YOUR GOAL →
Below are records. Copy every line with "multilib" in it.

(SUPPLIED MATERIAL)

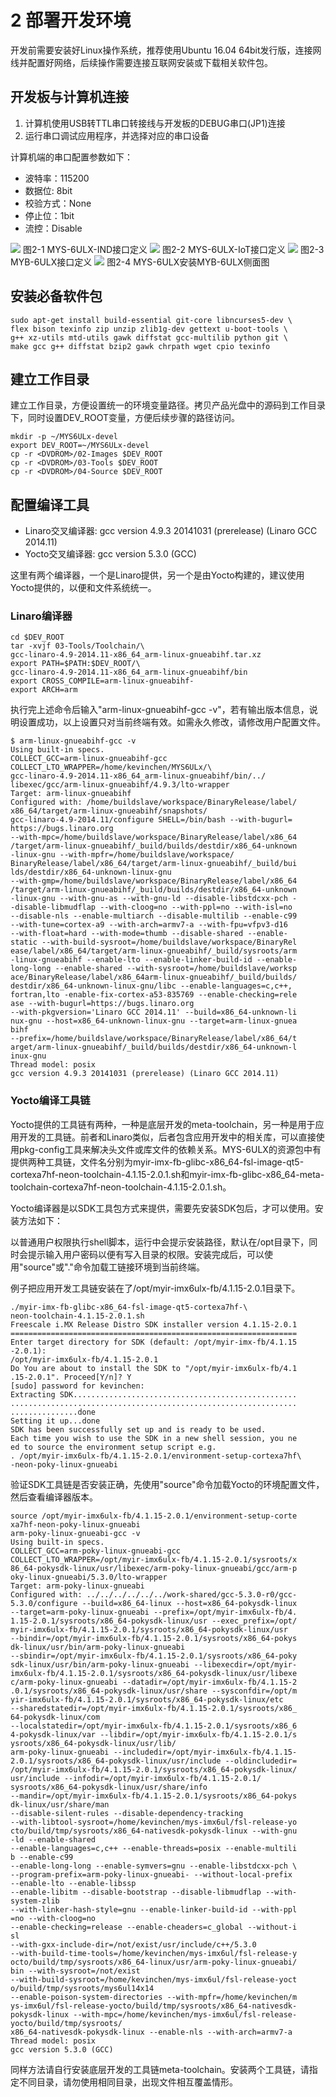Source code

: # 2 部署开发环境

开发前需要安装好Linux操作系统，推荐使用Ubuntu 16.04 64bit发行版，连接网线并配置好网络，后续操作需要连接互联网安装或下载相关软件包。

## 开发板与计算机连接

1. 计算机使用USB转TTL串口转接线与开发板的DEBUG串口(JP1)连接
2. 运行串口调试应用程序，并选择对应的串口设备

计算机端的串口配置参数如下：

* 波特率：115200
* 数据位: 8bit
* 校验方式：None
* 停止位：1bit
* 流控：Disable

![](image/2-1.png)
图2-1 MYS-6ULX-IND接口定义
![](image/2-2.png)
图2-2 MYS-6ULX-IoT接口定义
![](image/2-3.png)
图2-3 MYB-6ULX接口定义
![](image/2-4.png)
图2-4 MYS-6ULX安装MYB-6ULX侧面图

## 安装必备软件包

```
sudo apt-get install build-essential git-core libncurses5-dev \
flex bison texinfo zip unzip zlib1g-dev gettext u-boot-tools \
g++ xz-utils mtd-utils gawk diffstat gcc-multilib python git \
make gcc g++ diffstat bzip2 gawk chrpath wget cpio texinfo
```

## 建立工作目录

建立工作目录，方便设置统一的环境变量路径。拷贝产品光盘中的源码到工作目录下，同时设置DEV_ROOT变量，方便后续步骤的路径访问。

```
mkdir -p ~/MYS6ULx-devel
export DEV_ROOT=~/MYS6ULx-devel
cp -r <DVDROM>/02-Images $DEV_ROOT
cp -r <DVDROM>/03-Tools $DEV_ROOT
cp -r <DVDROM>/04-Source $DEV_ROOT
```  

## 配置编译工具

- Linaro交叉编译器: gcc version 4.9.3 20141031 (prerelease) (Linaro GCC 2014.11)
- Yocto交叉编译器: gcc version 5.3.0 (GCC)

这里有两个编译器，一个是Linaro提供，另一个是由Yocto构建的，建议使用Yocto提供的，以便和文件系统统一。

### Linaro编译器

```
cd $DEV_ROOT
tar -xvjf 03-Tools/Toolchain/\
gcc-linaro-4.9-2014.11-x86_64_arm-linux-gnueabihf.tar.xz
export PATH=$PATH:$DEV_ROOT/\
gcc-linaro-4.9-2014.11-x86_64_arm-linux-gnueabihf/bin
export CROSS_COMPILE=arm-linux-gnueabihf-
export ARCH=arm
```
执行完上述命令后输入"arm-linux-gnueabihf-gcc -v"，若有输出版本信息，说明设置成功，以上设置只对当前终端有效。如需永久修改，请修改用户配置文件。

```
$ arm-linux-gnueabihf-gcc -v
Using built-in specs.
COLLECT_GCC=arm-linux-gnueabihf-gcc
COLLECT_LTO_WRAPPER=/home/kevinchen/MYS6ULx/\
gcc-linaro-4.9-2014.11-x86_64_arm-linux-gnueabihf/bin/../
libexec/gcc/arm-linux-gnueabihf/4.9.3/lto-wrapper
Target: arm-linux-gnueabihf
Configured with: /home/buildslave/workspace/BinaryRelease/label/
x86_64/target/arm-linux-gnueabihf/snapshots/
gcc-linaro-4.9-2014.11/configure SHELL=/bin/bash --with-bugurl=
https://bugs.linaro.org 
--with-mpc=/home/buildslave/workspace/BinaryRelease/label/x86_64
/target/arm-linux-gnueabihf/_build/builds/destdir/x86_64-unknown
-linux-gnu --with-mpfr=/home/buildslave/workspace/
BinaryRelease/label/x86_64/target/arm-linux-gnueabihf/_build/bui
lds/destdir/x86_64-unknown-linux-gnu
--with-gmp=/home/buildslave/workspace/BinaryRelease/label/x86_64
/target/arm-linux-gnueabihf/_build/builds/destdir/x86_64-unknown
-linux-gnu --with-gnu-as --with-gnu-ld --disable-libstdcxx-pch -
-disable-libmudflap --with-cloog=no --with-ppl=no --with-isl=no 
--disable-nls --enable-multiarch --disable-multilib --enable-c99
--with-tune=cortex-a9 --with-arch=armv7-a --with-fpu=vfpv3-d16 
--with-float=hard --with-mode=thumb --disable-shared --enable-
static --with-build-sysroot=/home/buildslave/workspace/BinaryRel
ease/label/x86_64/target/arm-linux-gnueabihf/_build/sysroots/arm
-linux-gnueabihf --enable-lto --enable-linker-build-id --enable-
long-long --enable-shared --with-sysroot=/home/buildslave/worksp
ace/BinaryRelease/label/x86_64arm-linux-gnueabihf/_build/builds/
destdir/x86_64-unknown-linux-gnu/libc --enable-languages=c,c++,
fortran,lto -enable-fix-cortex-a53-835769 --enable-checking=rele
ase --with-bugurl=https://bugs.linaro.org
--with-pkgversion='Linaro GCC 2014.11' --build=x86_64-unknown-li
nux-gnu --host=x86_64-unknown-linux-gnu --target=arm-linux-gnuea
bihf
--prefix=/home/buildslave/workspace/BinaryRelease/label/x86_64/t
arget/arm-linux-gnueabihf/_build/builds/destdir/x86_64-unknown-l
inux-gnu
Thread model: posix
gcc version 4.9.3 20141031 (prerelease) (Linaro GCC 2014.11)
```

### Yocto编译工具链

Yocto提供的工具链有两种，一种是底层开发的meta-toolchain，另一种是用于应用开发的工具链。前者和Linaro类似，后者包含应用开发中的相关库，可以直接使用pkg-config工具来解决头文件或库文件的依赖关系。MYS-6ULX的资源包中有提供两种工具链，文件名分别为myir-imx-fb-glibc-x86_64-fsl-image-qt5-cortexa7hf-neon-toolchain-4.1.15-2.0.1.sh和myir-imx-fb-glibc-x86_64-meta-toolchain-cortexa7hf-neon-toolchain-4.1.15-2.0.1.sh。

Yocto编译器是以SDK工具包方式来提供，需要先安装SDK包后，才可以使用。安装方法如下：

以普通用户权限执行shell脚本，运行中会提示安装路径，默认在/opt目录下，同时会提示输入用户密码以便有写入目录的权限。安装完成后，可以使用"source"或"."命令加载工链接环境到当前终端。

例子把应用开发工具链安装在了/opt/myir-imx6ulx-fb/4.1.15-2.0.1目录下。

```
./myir-imx-fb-glibc-x86_64-fsl-image-qt5-cortexa7hf-\
neon-toolchain-4.1.15-2.0.1.sh 
Freescale i.MX Release Distro SDK installer version 4.1.15-2.0.1
================================================================
Enter target directory for SDK (default: /opt/myir-imx-fb/4.1.15
-2.0.1): 
/opt/myir-imx6ulx-fb/4.1.15-2.0.1                                        
Do You are about to install the SDK to "/opt/myir-imx6ulx-fb/4.1
.15-2.0.1". Proceed[Y/n]? Y
[sudo] password for kevinchen: 
Extracting SDK..................................................
................................................................
...............done
Setting it up...done
SDK has been successfully set up and is ready to be used.
Each time you wish to use the SDK in a new shell session, you ne
ed to source the environment setup script e.g.
. /opt/myir-imx6ulx-fb/4.1.15-2.0.1/environment-setup-cortexa7hf\
-neon-poky-linux-gnueabi

```
验证SDK工具链是否安装正确，先使用"source"命令加载Yocto的环境配置文件，然后查看编译器版本。
```
source /opt/myir-imx6ulx-fb/4.1.15-2.0.1/environment-setup-corte
xa7hf-neon-poky-linux-gnueabi
arm-poky-linux-gnueabi-gcc -v
Using built-in specs.
COLLECT_GCC=arm-poky-linux-gnueabi-gcc
COLLECT_LTO_WRAPPER=/opt/myir-imx6ulx-fb/4.1.15-2.0.1/sysroots/x
86_64-pokysdk-linux/usr/libexec/arm-poky-linux-gnueabi/gcc/arm-p
oky-linux-gnueabi/5.3.0/lto-wrapper
Target: arm-poky-linux-gnueabi
Configured with: ../../../../../../work-shared/gcc-5.3.0-r0/gcc-
5.3.0/configure --build=x86_64-linux --host=x86_64-pokysdk-linux
--target=arm-poky-linux-gnueabi --prefix=/opt/myir-imx6ulx-fb/4.
1.15-2.0.1/sysroots/x86_64-pokysdk-linux/usr --exec_prefix=/opt/
myir-imx6ulx-fb/4.1.15-2.0.1/sysroots/x86_64-pokysdk-linux/usr 
--bindir=/opt/myir-imx6ulx-fb/4.1.15-2.0.1/sysroots/x86_64-pokys
dk-linux/usr/bin/arm-poky-linux-gnueabi
--sbindir=/opt/myir-imx6ulx-fb/4.1.15-2.0.1/sysroots/x86_64-poky
sdk-linux/usr/bin/arm-poky-linux-gnueabi --libexecdir=/opt/myir-
imx6ulx-fb/4.1.15-2.0.1/sysroots/x86_64-pokysdk-linux/usr/libexe
c/arm-poky-linux-gnueabi --datadir=/opt/myir-imx6ulx-fb/4.1.15-2
.0.1/sysroots/x86_64-pokysdk-linux/usr/share --sysconfdir=/opt/m
yir-imx6ulx-fb/4.1.15-2.0.1/sysroots/x86_64-pokysdk-linux/etc 
--sharedstatedir=/opt/myir-imx6ulx-fb/4.1.15-2.0.1/sysroots/x86_
64-pokysdk-linux/com
--localstatedir=/opt/myir-imx6ulx-fb/4.1.15-2.0.1/sysroots/x86_6
4-pokysdk-linux/var --libdir=/opt/myir-imx6ulx-fb/4.1.15-2.0.1/s
ysroots/x86_64-pokysdk-linux/usr/lib/
arm-poky-linux-gnueabi --includedir=/opt/myir-imx6ulx-fb/4.1.15-
2.0.1/sysroots/x86_64-pokysdk-linux/usr/include --oldincludedir=
/opt/myir-imx6ulx-fb/4.1.15-2.0.1/sysroots/x86_64-pokysdk-linux/
usr/include --infodir=/opt/myir-imx6ulx-fb/4.1.15-2.0.1/
sysroots/x86_64-pokysdk-linux/usr/share/info
--mandir=/opt/myir-imx6ulx-fb/4.1.15-2.0.1/sysroots/x86_64-pokys
dk-linux/usr/share/man 
--disable-silent-rules --disable-dependency-tracking 
--with-libtool-sysroot=/home/kevinchen/mys-imx6ul/fsl-release-yo
cto/build/tmp/sysroots/x86_64-nativesdk-pokysdk-linux --with-gnu
-ld --enable-shared 
--enable-languages=c,c++ --enable-threads=posix --enable-multili
b --enable-c99 
--enable-long-long --enable-symvers=gnu --enable-libstdcxx-pch \
--program-prefix=arm-poky-linux-gnueabi- --without-local-prefix 
--enable-lto --enable-libssp 
--enable-libitm --disable-bootstrap --disable-libmudflap --with-
system-zlib 
--with-linker-hash-style=gnu --enable-linker-build-id --with-ppl
=no --with-cloog=no 
--enable-checking=release --enable-cheaders=c_global --without-i
sl 
--with-gxx-include-dir=/not/exist/usr/include/c++/5.3.0 
--with-build-time-tools=/home/kevinchen/mys-imx6ul/fsl-release-y
octo/build/tmp/sysroots/x86_64-linux/usr/arm-poky-linux-gnueabi/
bin --with-sysroot=/not/exist 
--with-build-sysroot=/home/kevinchen/mys-imx6ul/fsl-release-yoct
o/build/tmp/sysroots/mys6ul14x14 
--enable-poison-system-directories --with-mpfr=/home/kevinchen/m
ys-imx6ul/fsl-release-yocto/build/tmp/sysroots/x86_64-nativesdk-
pokysdk-linux --with-mpc=/home/kevinchen/mys-imx6ul/fsl-release-
yocto/build/tmp/sysroots/
x86_64-nativesdk-pokysdk-linux --enable-nls --with-arch=armv7-a
Thread model: posix
gcc version 5.3.0 (GCC) 
```

同样方法请自行安装底层开发的工具链meta-toolchain。安装两个工具链，请指定不同目录，请勿使用相同目录，出现文件相互覆盖情形。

(End SUPPLIED MATERIAL)

OUTPUT FOR THIS TASK →
g++ xz-utils mtd-utils gawk diffstat gcc-multilib python git \
--disable-nls --enable-multiarch --disable-multilib --enable-c99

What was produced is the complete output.